Posted May 5, 2005
SYDNEY'S INTERCONTINENTAL PLAYBOYS
LAY DOWN THAT
VOODOO GARAGE PSYCH BEAT
Given its cyclic nature, there's no doubt that there's nothing original left in rock and roll. Also a done deal is the fact that the best time for rock and roll was the '60s, a period of musical innocence when every second band wanted to be stars and would play anything to do so, without regard to market demographics or tightly-strictured playlists. The best contemporary music shows an appreciation for that time - but that's not enough. To be good today you have to show you can walk your own walk as well, and be different.
Which is why Sydney's Intercontinental Playboys cut the mustard. With members drawn from the ranks of various underground combos (some of them barely existing at times), the Playboys have been making minor chord noises around Sydney town for seven years. They gave birth to an EP, "Ladies May We Introduce Ourselves...", that bore the production hand of the Lipstick Killers' Mark Taylor, but their debut long-player has been a long time in the making. "Sonic Seducers" is every bit worth the wait and delivers a swirling mix of straight-up garage rock with shades of psych and Crampsian fuzztone scuzz. It casts a nod backwards but is very much its own album. It's also one of the best Aussie discs of 2005 and hopefully will push the Playboys towards wider appreciation.

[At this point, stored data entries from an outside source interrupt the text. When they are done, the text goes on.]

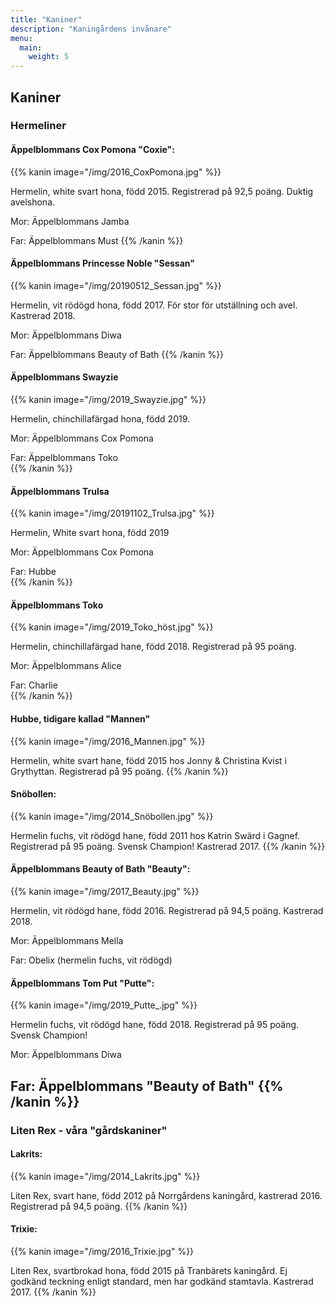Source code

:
 ```yaml
---
title: "Kaniner"
description: "Kaningårdens invånare"
menu:
  main:
    weight: 5
---
```


## Kaniner

### Hermeliner

#### Äppelblommans Cox Pomona "Coxie":

{{% kanin image="/img/2016_CoxPomona.jpg" %}}

Hermelin, white svart hona, född 2015. Registrerad på 92,5 poäng. Duktig avelshona.

Mor: Äppelblommans Jamba

Far: Äppelblommans Must
{{% /kanin %}}

#### Äppelblommans Princesse Noble "Sessan"

{{% kanin image="/img/20190512_Sessan.jpg" %}}

Hermelin, vit rödögd hona, född 2017. För stor för utställning och avel. Kastrerad 2018.

Mor: Äppelblommans Diwa

Far: Äppelblommans Beauty of Bath
{{% /kanin %}}

#### Äppelblommans Swayzie

{{% kanin image="/img/2019_Swayzie.jpg" %}}

Hermelin, chinchillafärgad hona, född 2019.

Mor: Äppelblommans Cox Pomona  

Far: Äppelblommans Toko  
{{% /kanin %}}

#### Äppelblommans Trulsa

{{% kanin image="/img/20191102_Trulsa.jpg" %}}

Hermelin, White svart hona, född 2019

Mor: Äppelblommans Cox Pomona  

Far: Hubbe  
{{% /kanin %}}

#### Äppelblommans Toko  

{{% kanin image="/img/2019_Toko_höst.jpg" %}}

Hermelin, chinchillafärgad hane, född 2018. Registrerad på 95 poäng.

Mor: Äppelblommans Alice  

Far: Charlie  
{{% /kanin %}}
#### Hubbe, tidigare kallad "Mannen"

{{% kanin image="/img/2016_Mannen.jpg" %}}

Hermelin, white svart hane, född 2015 hos Jonny & Christina Kvist i Grythyttan. Registrerad på 95 poäng.
{{% /kanin %}}

#### Snöbollen:

{{% kanin image="/img/2014_Snöbollen.jpg" %}}

Hermelin fuchs, vit rödögd hane, född 2011 hos Katrin Swärd i Gagnef. Registrerad på 95 poäng. Svensk Champion! Kastrerad 2017.
{{% /kanin %}}

#### Äppelblommans Beauty of Bath "Beauty":

{{% kanin image="/img/2017_Beauty.jpg" %}}

Hermelin, vit rödögd hane, född 2016. Registrerad på 94,5 poäng. Kastrerad 2018.

Mor: Äppelblommans Mella

Far: Obelix (hermelin fuchs, vit rödögd)

#### Äppelblommans Tom Put "Putte":

{{% kanin image="/img/2019_Putte_.jpg" %}}

Hermelin fuchs, vit rödögd hane, född 2018. Registrerad på 95 poäng. Svensk Champion!

Mor: Äppelblommans Diwa

Far: Äppelblommans "Beauty of Bath"
{{% /kanin %}}
---

### Liten Rex - våra "gårdskaniner"

#### Lakrits:

{{% kanin image="/img/2014_Lakrits.jpg" %}}

Liten Rex, svart hane, född 2012 på Norrgårdens kaningård, kastrerad 2016. Registrerad på 94,5 poäng.
{{% /kanin %}}

#### Trixie:

{{% kanin image="/img/2016_Trixie.jpg" %}}

Liten Rex, svartbrokad hona, född 2015 på Tranbärets kaningård. Ej godkänd teckning enligt standard, men har godkänd stamtavla. Kastrerad 2017.
{{% /kanin %}}
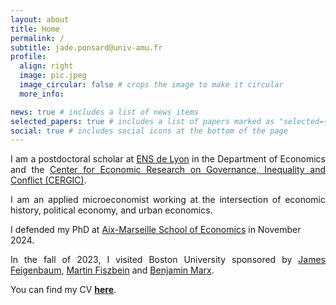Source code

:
 ```yaml
---
layout: about
title: Home
permalink: /
subtitle: jade.ponsard@univ-amu.fr
profile:
  align: right
  image: pic.jpeg
  image_circular: false # crops the image to make it circular
  more_info:

news: true # includes a list of news items
selected_papers: true # includes a list of papers marked as "selected={true}"
social: true # includes social icons at the bottom of the page
---
```

<p align="justify"> I am a postdoctoral scholar at <a href="https://www.ens-lyon.fr/en/" target="_blank">ENS de Lyon</a> in the Department of Economics and the <a href=" https://www.cergic-lyon.fr/" target="_blank"> Center for Economic Research on Governance, Inequality and Conflict (CERGIC)</a>.
</p>

<p align="justify"> I am an applied microeconomist working at the intersection of economic history, political economy, and urban economics.</p>

I defended my PhD at <a href=" https://www.amse-aixmarseille.fr/en" target="_blank">Aix-Marseille School of Economics</a> in November 2024.

<p align="justify"> In the fall of 2023, I visited Boston University sponsored by <a href="https://jamesfeigenbaum.github.io/" target="_blank">James Feigenbaum</a>, <a href="https://sites.google.com/site/martinfiszbein/" target="_blank">Martin Fiszbein</a> and <a href="https://sites.google.com/view/bmarx/home" target="_blank">Benjamin Marx</a>.</p>

You can find my CV <a href="https://drive.google.com/file/d/1Ef83SCFkFGcju7SM3ti086sGU4PFf5qN/view?usp=drive_link" target="_blank">**here**</a>.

With "Sonic Seducers" finally in the racks, THE BARMAN thought it high time to share a brew or two with The Intercontinental Playboys' mainman, vocalist and lyricist Tom Loncar.
Q Hey Tom, welcome to the Bar (finally). A curly one to start. What's the more rocking town? Hobart or Canberra?
Hey Barman. Great to be here. That is a curly one indeed. They both had their rocking moments for me. Hobart was a lot of crazy fun, though I haven’t been back there for more than 10 years. Canberra was pretty cool for a while there - a nice little garage fraternity got going there in the late eighties, though it fizzled out. I know there is a little pocket in Ainslie that is rocking as we speak.
Q Is Hobart your birthplace or did you just head there for the King Island brie? Tell us about your musical beginnings.
I was born there, yes. My first band was The Deaf Lepers… we got together for a University amateur night that my mum found out about and told me to enter… and got second prize. We were later invited to play at a Beatles Appreciation Society event, and from there, there was no stopping us, for about 6 months. Maybe it was longer. We were pretty Cramped, Stooged, Thundersed & always under-rehearsed.
Q As far as history goes, I'm hearing names like The Dirty Lovers and Mudrac. Tell us more...
Wrong “Lovers”… though my band The Real Gone Lovers did do a show with those guys in Geelong in 1990. I joined the Lovers in 1986 (when they were still called The Creeps) shortly after moving to Canberra after they’d seen a one-off thing I did with my old Hobart mates Ian Wettenhall and Anthony Matters at the ANU Bar. The Creeps kinda had to change our name when we put out an EP on Glitterhouse in 1988, when the Swedish Creeps were breaking.
Mudrac was something I had going in parallel to the Lovers with Ben Whitten (Playboys), Pete Komidar (from Wollongong’s The Stayns) and Frank Mills (Canberra’s The Skid Marks, among others). We wrote a stack of cool songs, two of which Jules Normington put out on a Messiah Complex single. We probably also managed to cover half of the first Union Carbide Production’s album plus a few Loveslug songs. We were too sonically audacious for Canberra and stopped around 1991.
Q So study or work led you to Canberra? It couldn't have been the nightlife at the Private Bin. Or maybe was it the climate?
I got caught up in the exodus from Hobart. Everyone seemed to be busting to get out. Got a work offer from Canberra – checked the map and it looked to be mid-way between Sydney and Melbourne where many of my friends had moved. We Tasmanians have a poor appreciation of distances.
Q So how long have the Intercontinental Playboys been a going concern and how did the band, uh, come together?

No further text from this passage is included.